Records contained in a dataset
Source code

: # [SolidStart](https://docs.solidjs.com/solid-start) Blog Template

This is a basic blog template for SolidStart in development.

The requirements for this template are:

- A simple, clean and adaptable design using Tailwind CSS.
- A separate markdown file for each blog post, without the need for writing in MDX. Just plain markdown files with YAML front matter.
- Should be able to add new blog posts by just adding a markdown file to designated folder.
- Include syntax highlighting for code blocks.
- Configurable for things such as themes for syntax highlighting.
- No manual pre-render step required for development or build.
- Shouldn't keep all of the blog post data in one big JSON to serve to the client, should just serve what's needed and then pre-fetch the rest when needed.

_EXERCISE:_ Your answer should be each line from the entries that includes the string "SolidStart".

_RESULT BELOW:_
: # [SolidStart](https://docs.solidjs.com/solid-start) Blog Template
This is a basic blog template for SolidStart in development.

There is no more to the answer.